As the child of a bipolar parent, I’ve spent 47 years learning about and dealing with the disease. To blame Roy Brooks’ outcome on the mental health system is just plain wrong ("Music, madness & Marquette Prison — Roy Brooks sad opus: from hard bop to hard time," Metro Times, Dec. 12-18). There are no known cures for bipolar disorders. The New Center Community Mental Health System gave Brooks care and treatment for 20 years. The maximum continuous hospitalization provided by the best insurance for this disease is 14 days, to develop a medication regime and then follow up on an outpatient basis — all of which took place. Meanwhile, Brooks successfully traveled the globe, partied with the stars and lived in prestigious neighborhoods such as Central Park West. Money was not an issue, so there should not have been a great dependence on public care, yet it was still provided. And Brooks chose not to follow his prescribed medication regimen.

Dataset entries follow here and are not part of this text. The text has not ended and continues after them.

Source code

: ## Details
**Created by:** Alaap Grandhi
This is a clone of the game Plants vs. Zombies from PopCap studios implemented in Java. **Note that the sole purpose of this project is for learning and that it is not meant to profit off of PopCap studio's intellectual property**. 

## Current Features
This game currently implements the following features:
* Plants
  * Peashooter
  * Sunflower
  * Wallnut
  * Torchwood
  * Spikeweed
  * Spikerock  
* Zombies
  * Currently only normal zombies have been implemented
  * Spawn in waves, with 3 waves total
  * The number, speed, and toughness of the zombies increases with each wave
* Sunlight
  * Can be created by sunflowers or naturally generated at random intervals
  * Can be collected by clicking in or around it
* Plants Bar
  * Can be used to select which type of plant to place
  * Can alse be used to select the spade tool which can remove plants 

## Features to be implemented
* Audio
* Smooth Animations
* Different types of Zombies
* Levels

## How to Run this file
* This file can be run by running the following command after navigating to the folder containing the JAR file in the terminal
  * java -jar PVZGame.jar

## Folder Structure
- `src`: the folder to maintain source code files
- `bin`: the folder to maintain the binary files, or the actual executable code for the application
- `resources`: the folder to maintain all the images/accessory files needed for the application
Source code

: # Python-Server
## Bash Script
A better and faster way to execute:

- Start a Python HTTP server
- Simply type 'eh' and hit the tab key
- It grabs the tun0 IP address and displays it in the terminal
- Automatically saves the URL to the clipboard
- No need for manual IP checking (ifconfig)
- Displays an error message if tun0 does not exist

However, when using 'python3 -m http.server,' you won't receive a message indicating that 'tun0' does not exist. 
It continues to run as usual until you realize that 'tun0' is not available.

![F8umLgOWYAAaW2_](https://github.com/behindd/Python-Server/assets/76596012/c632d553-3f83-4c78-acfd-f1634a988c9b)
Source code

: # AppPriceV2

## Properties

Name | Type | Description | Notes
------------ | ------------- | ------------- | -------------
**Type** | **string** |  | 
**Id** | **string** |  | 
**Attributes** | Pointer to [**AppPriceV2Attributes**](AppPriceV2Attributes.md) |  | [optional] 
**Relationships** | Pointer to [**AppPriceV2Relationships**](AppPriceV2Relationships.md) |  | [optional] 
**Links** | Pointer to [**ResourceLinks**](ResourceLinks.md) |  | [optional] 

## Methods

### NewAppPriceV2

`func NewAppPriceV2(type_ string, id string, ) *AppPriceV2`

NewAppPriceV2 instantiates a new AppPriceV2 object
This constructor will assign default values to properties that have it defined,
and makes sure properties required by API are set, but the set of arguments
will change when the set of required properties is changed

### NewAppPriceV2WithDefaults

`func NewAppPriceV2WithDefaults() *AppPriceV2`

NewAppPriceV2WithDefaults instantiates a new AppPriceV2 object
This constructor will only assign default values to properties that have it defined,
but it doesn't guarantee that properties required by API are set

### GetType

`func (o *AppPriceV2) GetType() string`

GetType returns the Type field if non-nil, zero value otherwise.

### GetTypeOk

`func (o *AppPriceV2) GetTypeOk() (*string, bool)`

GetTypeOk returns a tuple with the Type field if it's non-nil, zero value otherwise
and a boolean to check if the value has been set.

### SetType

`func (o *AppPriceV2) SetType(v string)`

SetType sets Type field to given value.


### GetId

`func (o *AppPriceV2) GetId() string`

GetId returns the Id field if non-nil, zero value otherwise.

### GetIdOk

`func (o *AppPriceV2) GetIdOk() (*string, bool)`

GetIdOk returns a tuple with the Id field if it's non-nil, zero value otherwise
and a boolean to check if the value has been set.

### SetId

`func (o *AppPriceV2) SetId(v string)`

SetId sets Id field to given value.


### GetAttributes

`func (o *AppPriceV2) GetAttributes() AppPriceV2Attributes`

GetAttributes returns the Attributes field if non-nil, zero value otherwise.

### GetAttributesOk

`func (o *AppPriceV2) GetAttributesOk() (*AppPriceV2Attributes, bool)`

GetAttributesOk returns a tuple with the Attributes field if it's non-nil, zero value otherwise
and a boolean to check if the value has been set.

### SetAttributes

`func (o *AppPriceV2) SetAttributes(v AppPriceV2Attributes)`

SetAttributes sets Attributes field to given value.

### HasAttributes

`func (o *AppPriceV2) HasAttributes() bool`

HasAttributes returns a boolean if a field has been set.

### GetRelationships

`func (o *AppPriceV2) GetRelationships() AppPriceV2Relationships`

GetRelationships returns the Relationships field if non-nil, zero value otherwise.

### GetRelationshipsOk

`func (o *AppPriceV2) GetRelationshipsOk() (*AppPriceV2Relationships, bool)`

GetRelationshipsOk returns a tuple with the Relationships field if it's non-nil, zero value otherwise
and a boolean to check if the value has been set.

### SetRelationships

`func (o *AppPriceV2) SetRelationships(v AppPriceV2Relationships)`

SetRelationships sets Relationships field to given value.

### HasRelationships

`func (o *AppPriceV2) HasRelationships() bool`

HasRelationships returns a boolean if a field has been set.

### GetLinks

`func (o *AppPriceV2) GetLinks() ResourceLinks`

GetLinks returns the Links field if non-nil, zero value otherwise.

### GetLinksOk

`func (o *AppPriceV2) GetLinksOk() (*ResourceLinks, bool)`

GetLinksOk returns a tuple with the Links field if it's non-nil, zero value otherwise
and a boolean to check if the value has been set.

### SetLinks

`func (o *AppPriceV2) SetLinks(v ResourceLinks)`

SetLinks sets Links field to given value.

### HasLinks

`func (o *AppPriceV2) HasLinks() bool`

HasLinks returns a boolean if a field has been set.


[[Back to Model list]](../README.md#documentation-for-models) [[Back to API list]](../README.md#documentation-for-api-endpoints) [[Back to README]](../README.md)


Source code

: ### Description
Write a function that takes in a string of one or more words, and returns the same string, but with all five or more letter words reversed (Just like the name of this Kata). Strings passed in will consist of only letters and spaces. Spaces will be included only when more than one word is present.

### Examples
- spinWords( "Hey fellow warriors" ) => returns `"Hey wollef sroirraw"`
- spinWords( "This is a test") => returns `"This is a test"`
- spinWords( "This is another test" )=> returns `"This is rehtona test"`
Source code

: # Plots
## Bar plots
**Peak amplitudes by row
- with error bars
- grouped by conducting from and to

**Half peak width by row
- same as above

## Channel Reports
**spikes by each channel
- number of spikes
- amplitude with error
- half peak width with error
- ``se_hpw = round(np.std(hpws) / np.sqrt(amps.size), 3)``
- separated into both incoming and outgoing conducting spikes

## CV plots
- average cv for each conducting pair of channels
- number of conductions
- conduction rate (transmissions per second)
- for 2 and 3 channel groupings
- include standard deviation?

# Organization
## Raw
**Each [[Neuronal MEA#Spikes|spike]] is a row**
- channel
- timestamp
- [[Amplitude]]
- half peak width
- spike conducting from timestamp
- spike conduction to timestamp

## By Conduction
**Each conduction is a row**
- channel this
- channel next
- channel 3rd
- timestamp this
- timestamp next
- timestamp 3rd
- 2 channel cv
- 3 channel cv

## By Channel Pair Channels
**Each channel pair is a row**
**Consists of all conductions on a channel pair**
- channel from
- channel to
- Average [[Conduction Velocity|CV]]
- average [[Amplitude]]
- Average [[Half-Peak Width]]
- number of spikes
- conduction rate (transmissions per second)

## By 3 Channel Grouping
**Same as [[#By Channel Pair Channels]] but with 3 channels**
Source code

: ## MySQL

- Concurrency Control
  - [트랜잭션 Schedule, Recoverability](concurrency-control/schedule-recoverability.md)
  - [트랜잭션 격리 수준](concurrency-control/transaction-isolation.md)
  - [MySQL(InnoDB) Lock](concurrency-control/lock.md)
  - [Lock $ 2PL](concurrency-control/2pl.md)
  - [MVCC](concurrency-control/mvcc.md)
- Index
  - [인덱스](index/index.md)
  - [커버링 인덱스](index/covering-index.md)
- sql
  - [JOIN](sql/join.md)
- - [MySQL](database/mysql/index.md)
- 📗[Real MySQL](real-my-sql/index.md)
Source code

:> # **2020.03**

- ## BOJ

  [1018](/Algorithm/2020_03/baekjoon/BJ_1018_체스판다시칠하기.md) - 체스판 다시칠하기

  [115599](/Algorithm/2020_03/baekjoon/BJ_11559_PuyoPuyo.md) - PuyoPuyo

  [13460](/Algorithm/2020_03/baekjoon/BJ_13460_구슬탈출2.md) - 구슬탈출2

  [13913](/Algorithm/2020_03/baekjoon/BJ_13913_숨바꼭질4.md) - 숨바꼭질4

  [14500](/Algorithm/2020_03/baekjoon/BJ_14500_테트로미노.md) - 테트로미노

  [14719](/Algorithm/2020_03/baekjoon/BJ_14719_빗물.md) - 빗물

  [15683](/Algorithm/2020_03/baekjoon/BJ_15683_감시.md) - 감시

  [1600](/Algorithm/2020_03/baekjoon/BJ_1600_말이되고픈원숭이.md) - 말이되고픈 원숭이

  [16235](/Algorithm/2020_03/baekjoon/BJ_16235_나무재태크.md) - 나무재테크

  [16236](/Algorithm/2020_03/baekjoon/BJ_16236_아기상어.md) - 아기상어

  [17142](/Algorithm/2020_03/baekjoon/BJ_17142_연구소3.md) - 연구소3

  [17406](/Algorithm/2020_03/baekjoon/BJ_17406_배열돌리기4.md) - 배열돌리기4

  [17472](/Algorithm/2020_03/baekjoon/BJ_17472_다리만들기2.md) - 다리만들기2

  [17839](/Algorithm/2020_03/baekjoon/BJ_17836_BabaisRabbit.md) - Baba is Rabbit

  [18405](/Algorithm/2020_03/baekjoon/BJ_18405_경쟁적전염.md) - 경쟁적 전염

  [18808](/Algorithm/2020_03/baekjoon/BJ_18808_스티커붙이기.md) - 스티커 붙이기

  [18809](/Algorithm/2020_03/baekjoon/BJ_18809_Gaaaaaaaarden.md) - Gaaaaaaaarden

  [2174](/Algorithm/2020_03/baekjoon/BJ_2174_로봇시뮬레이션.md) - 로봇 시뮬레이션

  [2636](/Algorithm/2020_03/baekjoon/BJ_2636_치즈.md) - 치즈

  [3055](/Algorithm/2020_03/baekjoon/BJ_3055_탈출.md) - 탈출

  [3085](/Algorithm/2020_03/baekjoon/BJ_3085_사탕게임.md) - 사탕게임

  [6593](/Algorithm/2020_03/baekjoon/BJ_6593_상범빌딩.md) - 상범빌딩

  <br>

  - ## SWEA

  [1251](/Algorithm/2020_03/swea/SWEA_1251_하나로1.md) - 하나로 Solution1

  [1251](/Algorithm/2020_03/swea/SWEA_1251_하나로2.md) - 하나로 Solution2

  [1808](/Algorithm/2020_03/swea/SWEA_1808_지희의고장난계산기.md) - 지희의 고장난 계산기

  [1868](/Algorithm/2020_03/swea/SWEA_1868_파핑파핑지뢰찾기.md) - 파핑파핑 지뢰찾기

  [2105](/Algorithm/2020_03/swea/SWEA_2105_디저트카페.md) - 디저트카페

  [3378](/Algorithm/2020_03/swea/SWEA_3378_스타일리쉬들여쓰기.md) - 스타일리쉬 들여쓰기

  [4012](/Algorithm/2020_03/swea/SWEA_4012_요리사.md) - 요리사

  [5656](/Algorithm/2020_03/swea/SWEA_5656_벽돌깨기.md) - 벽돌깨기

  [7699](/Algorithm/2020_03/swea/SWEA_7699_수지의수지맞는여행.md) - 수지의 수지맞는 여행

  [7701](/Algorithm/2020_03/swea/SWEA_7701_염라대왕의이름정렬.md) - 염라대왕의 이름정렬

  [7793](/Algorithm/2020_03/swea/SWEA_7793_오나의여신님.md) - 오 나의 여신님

What failed Brooks was not the mental health system. He simply made bad decisions and had no one who cared enough to make sure he took his medication. Rightfully, both these issues fall outside the role of government health system responsibilities. That doesn’t make the story any less sad. —Douglas R. Fehan, Birmingham
Keith A. Owens, I enjoyed your article ("Niggers old & new," Metro Times, Dec. 12-18). Of course, this is the same predicament poor whites find themselves in. At one time even though they were poor, they still were above all the dark-skinned people. Now with affirmative action and liberal crap, they lost some status. So, sure, they are going to call for the good old days when you could get paid for killing dark-skinned people (blacks, American Indians, Mexicans). The richer whites are OK with liberal policies, because it is not set up for any real power, just the competition of worker-level jobs. However, the rich Republicans will support anti-liberal agendas, not because they care really who works for them, but they know where the votes are. I am Native American and I know people are so hurt, and you can see this in gangs, cliques, churches, and mobs. Feeling left out, they may hurt someone else to be in the in-group. —David M. Scholes, email@example.com, Fort Cobb, Okla
I have read the article written from Keith A. Owens about the new "niggers," the Arab-Americans. And I would like to say that I agree 100 percent with his article. This country needs to be together in a time of struggle as this is now. We do not need to single any race out. —Keith Gaffney, firstname.lastname@example.org, Oak Park
Learning from history
Mr. Owens, how many time have you seen in print, heard on the news or in an entertainment use, Jewish people refer to themselves as "kike" or as anything derogatory? You do not because they don't make light of their history. I grew up in a small segregated Texas town. I could not drink from the same water fountain as whites. When we went to the only movie house in town, we had to sit in the balcony. It is amazing how some African-Americans don't seem to really understand that the use of the word "nigger" makes it continuing baggage for you, me, and my children because it shows a disrespect we have for ourselves. It doesn't matter how you define it, giving a brief history of the word to explain how it came into being. It shows that we are what the word means, because as a race of people we will not stop our own people from disrespecting themselves. Or show how we really don't understand our history.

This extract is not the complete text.